For many writers, drafting is the easier part. Revising can seem daunting to the extreme. Once you’ve got the words on the page, how do you actually go about editing them to achieve the vision you had in your head when you started out?
This post is here to help the uncertain reviser to set themselves up for success. Read on for 5 tips and tricks on how to revise your completed draft!
1. Do A Soft Run
My personal practice is to wait a day or so, then do a soft run on revising. This is where I edit mostly for spelling, grammar, etc. and to get the feel of the story as a now-complete whole so I can find where the minute issues are as well as the larger ones. I will say that a soft run does not work for everybody. Some writers need to shelve their work for much longer than a few days before they’re ready to tackle it again. If you feel ready for a soft run after a few days, go for it! If not, that’s fine. You can skip straight to Step 2!
2. Go In With A Game Plan
Before you start really tackling the nitty-gritty of revising, do some footwork. Take time to think about what rubbed you wrong in the first draft. Take notes on what needs to be reworked: maybe the pacing was wonky, characterization was inconsistent, the beginning was great but the middle sagged, or there were plot holes.
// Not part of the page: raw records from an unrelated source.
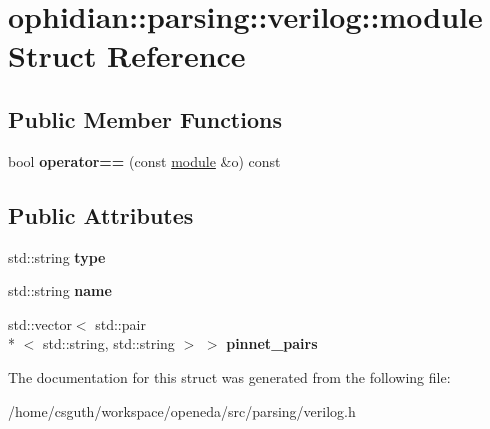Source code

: \hypertarget{structophidian_1_1parsing_1_1verilog_1_1module}{\section{ophidian\-:\-:parsing\-:\-:verilog\-:\-:module Struct Reference}
\label{structophidian_1_1parsing_1_1verilog_1_1module}
}
\subsection*{Public Member Functions}
\begin{DoxyCompactItemize}
\item 
\hypertarget{structophidian_1_1parsing_1_1verilog_1_1module_af81ea27cbf27b28add7db7411a364eaa}{bool {\bfseries operator==} (const \hyperlink{structophidian_1_1parsing_1_1verilog_1_1module}{module} \&o) const }\label{structophidian_1_1parsing_1_1verilog_1_1module_af81ea27cbf27b28add7db7411a364eaa}

\end{DoxyCompactItemize}
\subsection*{Public Attributes}
\begin{DoxyCompactItemize}
\item 
\hypertarget{structophidian_1_1parsing_1_1verilog_1_1module_a372847ffb321e358e7eb3c92905d3b4a}{std\-::string {\bfseries type}}\label{structophidian_1_1parsing_1_1verilog_1_1module_a372847ffb321e358e7eb3c92905d3b4a}

\item 
\hypertarget{structophidian_1_1parsing_1_1verilog_1_1module_a78d08b6faa53e9d1fa60066558fb2a76}{std\-::string {\bfseries name}}\label{structophidian_1_1parsing_1_1verilog_1_1module_a78d08b6faa53e9d1fa60066558fb2a76}

\item 
\hypertarget{structophidian_1_1parsing_1_1verilog_1_1module_acd0cfcadfcac03e90a36b91f7b3fa1a5}{std\-::vector$<$ std\-::pair\\*
$<$ std\-::string, std\-::string $>$ $>$ {\bfseries pinnet\-\_\-pairs}}\label{structophidian_1_1parsing_1_1verilog_1_1module_acd0cfcadfcac03e90a36b91f7b3fa1a5}

\end{DoxyCompactItemize}


The documentation for this struct was generated from the following file\-:\begin{DoxyCompactItemize}
\item 
/home/csguth/workspace/openeda/src/parsing/verilog.\-h\end{DoxyCompactItemize}
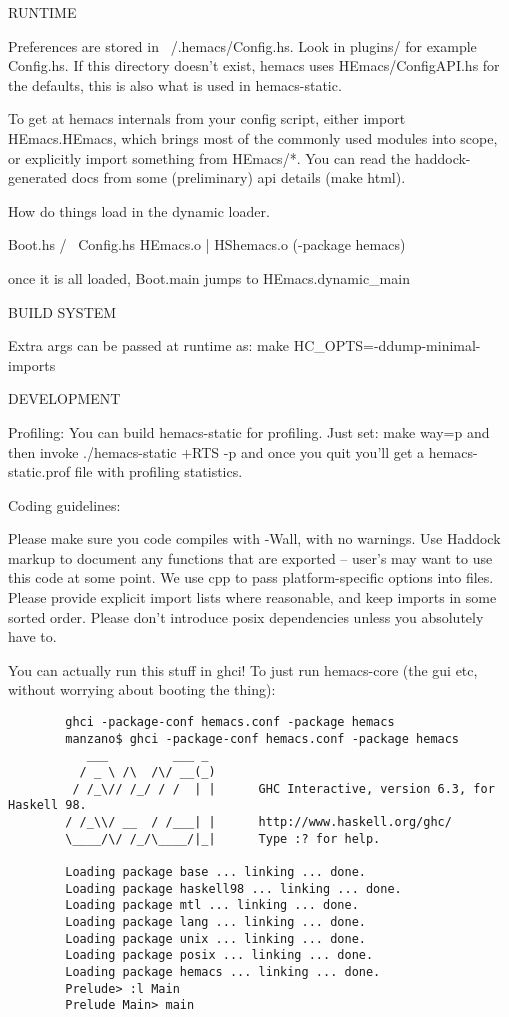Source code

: RUNTIME

Preferences are stored in ~/.hemacs/Config.hs. Look in plugins/ for
example Config.hs. If this directory doesn't exist, hemacs uses
HEmacs/ConfigAPI.hs for the defaults, this is also what is used in
hemacs-static.

To get at hemacs internals from your config script, either import
HEmacs.HEmacs, which brings most of the commonly used modules into
scope, or explicitly import something from HEmacs/*. You can read the
haddock-generated docs from some (preliminary) api details (make
html).

How do things load in the dynamic loader.
        
           Boot.hs
          /      \
      Config.hs HEmacs.o
                  |
                HShemacs.o (-package hemacs)

once it is all loaded, Boot.main jumps to HEmacs.dynamic\_main

BUILD SYSTEM

Extra args can be passed at runtime as: make HC\_OPTS=-ddump-minimal-imports

DEVELOPMENT

Profiling:
You can build hemacs-static for profiling. Just set:
	make way=p
and then invoke
	./hemacs-static +RTS -p
and once you quit you'll get a hemacs-static.prof file with profiling
statistics.

Coding guidelines:

Please make sure you code compiles with -Wall, with no warnings. Use
Haddock markup to document any functions that are exported -- user's
may want to use this code at some point. We use cpp to pass
platform-specific options into files. Please provide explicit import
lists where reasonable, and keep imports in some sorted order.
Please don't introduce posix dependencies unless you absolutely have
to.

You can actually run this stuff in ghci! To just run hemacs-core (the gui etc,
without worrying about booting the thing):

\begin{verbatim}
        ghci -package-conf hemacs.conf -package hemacs
        manzano$ ghci -package-conf hemacs.conf -package hemacs
           ___         ___ _
          / _ \ /\  /\/ __(_)
         / /_\// /_/ / /  | |      GHC Interactive, version 6.3, for Haskell 98.
        / /_\\/ __  / /___| |      http://www.haskell.org/ghc/
        \____/\/ /_/\____/|_|      Type :? for help.

        Loading package base ... linking ... done.
        Loading package haskell98 ... linking ... done.
        Loading package mtl ... linking ... done.
        Loading package lang ... linking ... done.
        Loading package unix ... linking ... done.
        Loading package posix ... linking ... done.
        Loading package hemacs ... linking ... done.
        Prelude> :l Main
        Prelude Main> main
\end{verbatim}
The soft run can help with this if you’re willing to take notes on what stands out as problematic as you read. Be honest with yourself, because the revising process only works if we’re honest about what needs work – and that means not blasting your draft as a failure, either. Be focused, professional, and honest about what DOES work as well as what DOESN’T – you’ll need the things that do work to create the skeleton of the eventual final draft on which all the sinew of revision must hang. Then develop your strategy for tackling what doesn’t work from there!
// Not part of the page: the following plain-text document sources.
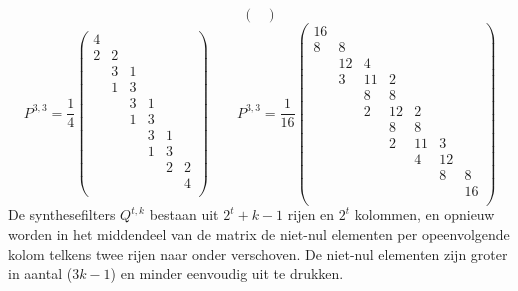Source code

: \begin{enumerate}
{\begin{itemize}
$$\begin{pmatrix}
			\end{pmatrix}
			$$
			$$
			P^{3, 3} = \frac{1}{4}
			\begin{pmatrix}
				4 &   &   &   &   &   \\ %
				2 & 2 &   &   &   &   \\ %
				  & 3 & 1 &   &   &   \\ %
				  & 1 & 3 &   &   &   \\ %
				  &   & 3 & 1 &   &   \\ %
				  &   & 1 & 3 &   &   \\ %
				  &   &   & 3 & 1 &   \\ %
				  &   &   & 1 & 3 &   \\ %
				  &   &   &   & 2 & 2 \\ %
				  &   &   &   &   & 4 \\ %
			\end{pmatrix}
			\qquad
			P^{3, 3} = \frac{1}{16}
			\begin{pmatrix}
				16 &    &    &    &    &    &     \\ %
				8  & 8  &    &    &    &    &     \\ %
				   & 12 & 4  &    &    &    &     \\ %
				   & 3  & 11 &  2 &    &    &     \\ %
				   &    & 8  &  8 &    &    &     \\ %
				   &    & 2  & 12 & 2  &    &     \\ %
				   &    &    & 8  & 8  &    &     \\ %
				   &    &    & 2  & 11 &  3 &     \\ %
				   &    &    &    & 4  & 12 &     \\ %
				   &    &    &    &    &  8 &  8  \\ %
				   &    &    &    &    &    & 16  \\ %
			\end{pmatrix}
			$$
			De synthesefilters $Q^{t,k}$ bestaan uit $2^t +k - 1$ rijen en $2^t$ kolommen, en opnieuw worden in het middendeel van de matrix de niet-nul elementen per opeenvolgende kolom telkens twee rijen naar onder verschoven. De niet-nul elementen zijn groter in aantal ($3k - 1$) en minder eenvoudig uit te drukken. 
		\end{itemize}
		}

\end{enumerate}

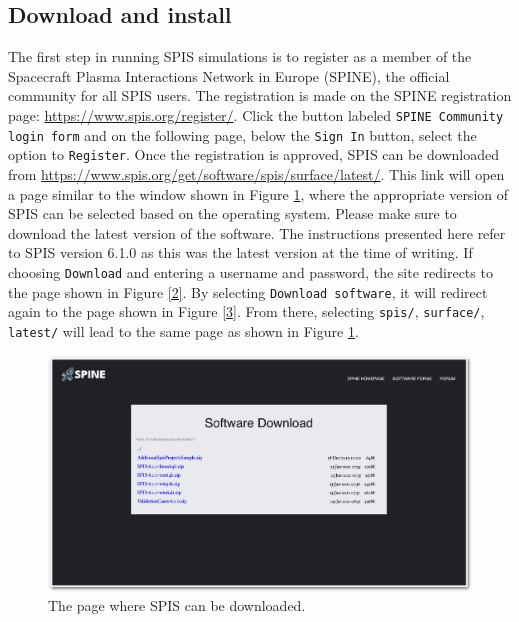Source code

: \documentclass[a4paper, 12pt]{article}
\begin{document}
\subsection{Download and install}
\vspace{2mm}

The first step in running SPIS simulations is to register as a member of the Spacecraft Plasma Interactions Network in Europe (SPINE), the official community for all SPIS users. The registration is made on the SPINE registration page: \url{https://www.spis.org/register/}. Click the button labeled \verb|SPINE Community login form| and on the following page, below the \verb|Sign In| button, select the option to \verb|Register|. Once the registration is approved, SPIS can be downloaded from \url{https://www.spis.org/get/software/spis/surface/latest/}. This link will open a page similar to the window shown in Figure \ref{1}, where the appropriate version of SPIS can be selected based on the operating system. Please make sure to download the latest version of the software. The instructions presented here refer to SPIS version 6.1.0 as this was the latest version at the time of writing. If choosing \verb|Download| and entering a username and password, the site redirects to the page shown in Figure \ref{2}. By selecting \verb|Download software|, it will redirect again to the page shown in Figure \ref{3}. From there, selecting \verb|spis/|, \verb|surface/|, \verb|latest/| will lead to the same page as shown in Figure \ref{1}.\\

\begin{figure}[!ht]
    \centering
    \includegraphics[width=1\textwidth]{fig1.jpg}
    \caption{The page where SPIS can be downloaded.}
    \label{1}
\end{figure}
\end{document}
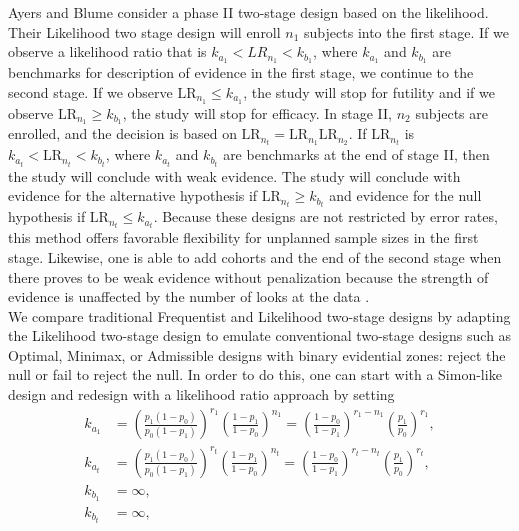 \documentclass[12pt]{report}\usepackage[]{graphicx}\usepackage[]{color}
\newlength{\li}\setlength{\li}{14.48pt}
\newlength{\di}\setlength{\di}{-3.5mm}
\begin{document}
\indent Ayers and Blume \cite{Ayers} consider a phase II two-stage design based on the likelihood. Their Likelihood two stage design will enroll $n_1$ subjects into the first stage. If we observe a likelihood ratio that is $k_{a_1} < LR_{n_1} < k_{b_1}$, where $k_{a_1}$ and $k_{b_1}$ are benchmarks for description of evidence in the first stage, we continue to the second stage. If we observe $\mbox{LR}_{n_1} \leq k_{a_1}$, the study will stop for futility and if we observe $\mbox{LR}_{n_1} \geq k_{b_1}$, the study will stop for efficacy. In stage II, $n_2$ subjects are enrolled, and the decision is based on $\mbox{LR}_{n_t} = \mbox{LR}_{n_1}\mbox{LR}_{n_2}$. If $\mbox{LR}_{n_t}$ is $k_{a_t} < \mbox{LR}_{n_t} < k_{b_t}$, where $k_{a_t}$ and $k_{b_t}$ are benchmarks at the end of stage II, then the study will conclude with weak evidence. The study will conclude with evidence for the alternative hypothesis if $\mbox{LR}_{n_t} \geq k_{b_t}$ and evidence for the null hypothesis if $\mbox{LR}_{n_t} \leq k_{a_t}$. Because these designs are not restricted by error rates, this method offers favorable flexibility for unplanned sample sizes in the first stage. Likewise, one is able to add cohorts and the end of the second stage when there proves to be weak evidence without penalization because the strength of evidence is unaffected by the number of looks at the data \cite{Blume2002}. \\

\indent We compare traditional Frequentist and Likelihood two-stage designs by adapting the Likelihood two-stage design to emulate conventional two-stage designs such as Optimal, Minimax, or Admissible designs with binary evidential zones: reject the null or fail to reject the null. In order to do this, one can start with a Simon-like design and redesign with a likelihood ratio approach by setting
\begin{equation}
\begin{aligned}
k_{a_1} &= \left(\frac{p_1(1-p_0)}{p_0(1-p_1)}\right)^{r_1} \left(\frac{1-p_1}{1-p_0}\right)^{n_1} = \left(\frac{1-p_0}{1-p_1}\right)^{r_1-n_1} \left(\frac{p_1}{p_0}\right)^{r_1},\\ 
k_{a_t}  &= \left(\frac{p_1(1-p_0)}{p_0(1-p_1)}\right)^{r_t} \left(\frac{1-p_1}{1-p_0}\right)^{n_t} = \left(\frac{1-p_0}{1-p_1}\right)^{r_t-n_t} \left(\frac{p_1}{p_0}\right)^{r_t},\\ k_{b_1} &= \infty, \\
k_{b_t} &= \infty,
\end{aligned}
\end{equation}
\end{document}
Example: When editing BEAST, My Nemesis, I ended up with 145k words after adjusting the ending. I decided I wanted it closer to 120k. This allowed me to look very closely at what I was willing to cut when I actually got into the trenches with it, tightening the story’s flow MUCH better.
3. Pace Yourself
Especially when doing first round revisions, I always encourage writers to take their time. Block out enough space that you don’t have to rush through your edits. It is so easy to let a problematic portions of the story slide simply because letting it go is easier than doing the hard work, and being overtired, on a time crunch, or trying to do too much revising in one chunk can all contribute to this slippery ease. As much as possible, try to set aside enough time for revisions that you can tackle anything that arises, no matter how difficult it is.
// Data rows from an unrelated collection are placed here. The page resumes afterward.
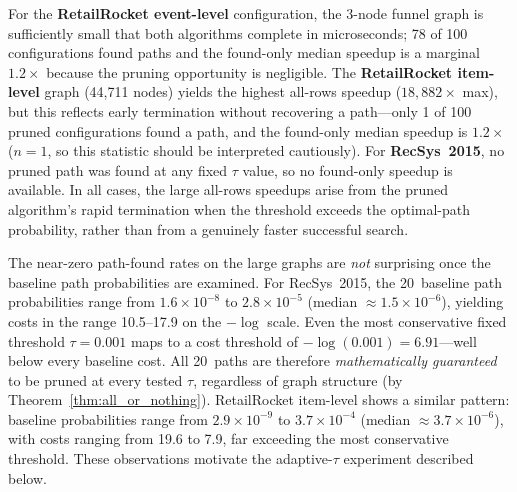 \begin{table}[htbp]
\centering
\renewcommand{\arraystretch}{1.3}
\caption[Fixed-$\tau$ real-data speedup]{Fixed-$\tau$ speedup on real-world datasets. ``All'' speedups include rows where the pruned algorithm terminated without finding a path; ``found'' is restricted to path-found rows.}
\label{table:real_data_speedup}
\end{table}

For the \textbf{RetailRocket event-level} configuration, the 3-node funnel graph is sufficiently small that both algorithms complete in microseconds; 78 of 100 configurations found paths and the found-only median speedup is a marginal $1.2\times$ because the pruning opportunity is negligible. The \textbf{RetailRocket item-level} graph (44,711 nodes) yields the highest all-rows speedup ($18{,}882\times$ max), but this reflects early termination without recovering a path---only 1 of 100 pruned configurations found a path, and the found-only median speedup is $1.2\times$ ($n=1$, so this statistic should be interpreted cautiously). For \textbf{RecSys~2015}, no pruned path was found at any fixed $\tau$ value, so no found-only speedup is available. In all cases, the large all-rows speedups arise from the pruned algorithm's rapid termination when the threshold exceeds the optimal-path probability, rather than from a genuinely faster successful search.

The near-zero path-found rates on the large graphs are \emph{not} surprising once the baseline path probabilities are examined. For RecSys~2015, the 20~baseline path probabilities range from $1.6 \times 10^{-8}$ to $2.8 \times 10^{-5}$ (median $\approx 1.5 \times 10^{-6}$), yielding costs in the range 10.5--17.9 on the $-\log$ scale. Even the most conservative fixed threshold $\tau = 0.001$ maps to a cost threshold of $-\log(0.001) = 6.91$---well below every baseline cost. All 20~paths are therefore \emph{mathematically guaranteed} to be pruned at every tested $\tau$, regardless of graph structure (by Theorem~\ref{thm:all_or_nothing}). RetailRocket item-level shows a similar pattern: baseline probabilities range from $2.9 \times 10^{-9}$ to $3.7 \times 10^{-4}$ (median $\approx 3.7 \times 10^{-6}$), with costs ranging from 19.6 to 7.9, far exceeding the most conservative threshold. These observations motivate the adaptive-$\tau$ experiment described below.

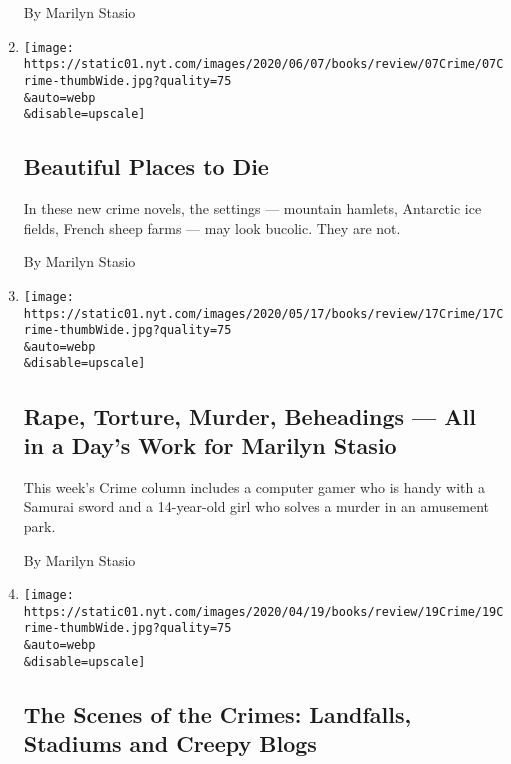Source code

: \begin{enumerate}
  By Marilyn Stasio
\item
  \href{/2020/06/05/books/review/crime-fiction-michael-connelly.html}{}

  \texttt{[image: https://static01.nyt.com/images/2020/06/07/books/review/07Crime/07Crime-thumbWide.jpg?quality=75\\\&auto=webp\\\&disable=upscale]}

  \hypertarget{beautiful-places-to-die}{%
  \subsection{Beautiful Places to Die}\label{beautiful-places-to-die}}

  In these new crime novels, the settings --- mountain hamlets,
  Antarctic ice fields, French sheep farms --- may look bucolic. They
  are not.

  By Marilyn Stasio
\item
  \href{/2020/05/15/books/review/crime-fiction-victim-2117-jussi-adler-olsen.html}{}

  \texttt{[image: https://static01.nyt.com/images/2020/05/17/books/review/17Crime/17Crime-thumbWide.jpg?quality=75\\\&auto=webp\\\&disable=upscale]}

  \hypertarget{rape-torture-murder-beheadings--all-in-a-days-work-for-marilyn-stasio}{%
  \subsection{Rape, Torture, Murder, Beheadings --- All in a Day's Work
  for Marilyn
  Stasio}\label{rape-torture-murder-beheadings--all-in-a-days-work-for-marilyn-stasio}}

  This week's Crime column includes a computer gamer who is handy with a
  Samurai sword and a 14-year-old girl who solves a murder in an
  amusement park.

  By Marilyn Stasio
\item
  \href{/2020/04/17/books/review/crime-fiction-stasio-john-sandford.html}{}

  \texttt{[image: https://static01.nyt.com/images/2020/04/19/books/review/19Crime/19Crime-thumbWide.jpg?quality=75\\\&auto=webp\\\&disable=upscale]}

  \hypertarget{the-scenes-of-the-crimes-landfalls-stadiums-and-creepy-blogs}{%
  \subsection{The Scenes of the Crimes: Landfalls, Stadiums and Creepy
  Blogs}\label{the-scenes-of-the-crimes-landfalls-stadiums-and-creepy-blogs}}


\end{enumerate}
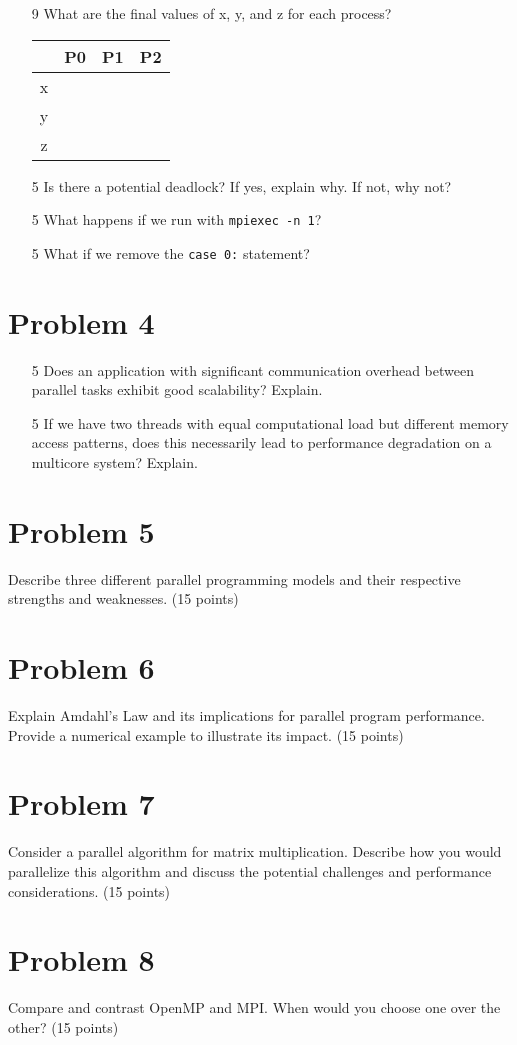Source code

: \documentclass{article}
\begin{document}
\begin{enumerate}
    \item [9] What are the final values of x, y, and z for each process?
    \begin{tabular}{|c|c|c|c|}
    \hline
    & P0 & P1 & P2 \\
    \hline
    x & & & \\
    y & & & \\
    z & & & \\
    \hline
    \end{tabular}
    \item [5]  Is there a potential deadlock? If yes, explain why. If not, why not?
    \item [5] What happens if we run with \texttt{mpiexec -n 1}?
    \item [5]  What if we remove the \texttt{case 0:} statement?
\end{enumerate}

\section*{Problem 4}
\begin{enumerate}
    \item [5] Does an application with significant communication overhead between parallel tasks exhibit good scalability? Explain.
    \item [5] If we have two threads with equal computational load but different memory access patterns, does this necessarily lead to performance degradation on a multicore system? Explain.
\end{enumerate}

\section*{Problem 5}
Describe three different parallel programming models and their respective strengths and weaknesses.  (15 points)

\section*{Problem 6}
Explain Amdahl's Law and its implications for parallel program performance. Provide a numerical example to illustrate its impact. (15 points)

\section*{Problem 7}
Consider a parallel algorithm for matrix multiplication.  Describe how you would parallelize this algorithm and discuss the potential challenges and performance considerations. (15 points)

\section*{Problem 8}
Compare and contrast OpenMP and MPI. When would you choose one over the other? (15 points)
\end{document}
4. Prepare to Kill Your Darlings
This is a much-loved phrase in the writing community and I don’t think it stands as true anywhere as in revising. A huge chunk of the revision process in my experience is going in with the mindset that you will cut lines, paragraphs, dialogue exchanges, and in extreme cases even whole plots, subplots, or characters as you continue to whittle your story into the best version of itself. This part HURTS, but if you’ve taken an honest assessment of your story, decided what works and what doesn’t, and are willing to do the hard work, this phase can even be fun – like carving a sculpture, it allows you to see the finished product emerging in greater detail from the superfluous early-draft padding.
5. Step Back. For A WHILE
Your ability to truly embrace this step is going to depend on two things: where you are in any sort of publication process and how great your willpower is. 😉 Using myself as an example, I wrote and edited my series Tales from the Prospects (of which Beast is Book 4) in about 5 months. Then I spent a couple more months soft-run revising all five books. Then I read it with my mother, who is my primary sounding board. After all that time, I knew there were huge problems with the story, but I couldn’t really see the forest for the trees at that point. I had a vague sense of what didn’t work but not a clear vision of how to fix it. I was still too weary from the drafting and too attached to certain parts of the story as they were.
So I stepped away, for almost two years. I just let that baby rest and didn’t even touch it. It wasn’t until this summer that I finally got the courage to open the draft, and I was shocked, absolutely shocked at how clear the solutions to all those daunting problems had become. By combining all the steps in this revision process, I was able to polish up a draft that’s now ready to go to my CP this fall. The story has shed some plot twists, some favorite scenarios and dialogue I was in love with…but it’s a story that finally makes sense. Something I’m actually proud of.
Not everyone has two years to spare for a draft, especially if you’re on a publisher’s deadline (this is why I tend to draft an entire series before I even consider publication or pitching, but that’s a story for another post). The key to this step isn’t some magical length of time, but simply to put distance, time, thought, and even other projects between you and your current story before you do a hard round of revisions. Approaching it with a fresh eye and a mind that’s not so attached to the first draft and your favorite parts of it can do absolute wonders for the process of sculpting the story you’re truly after.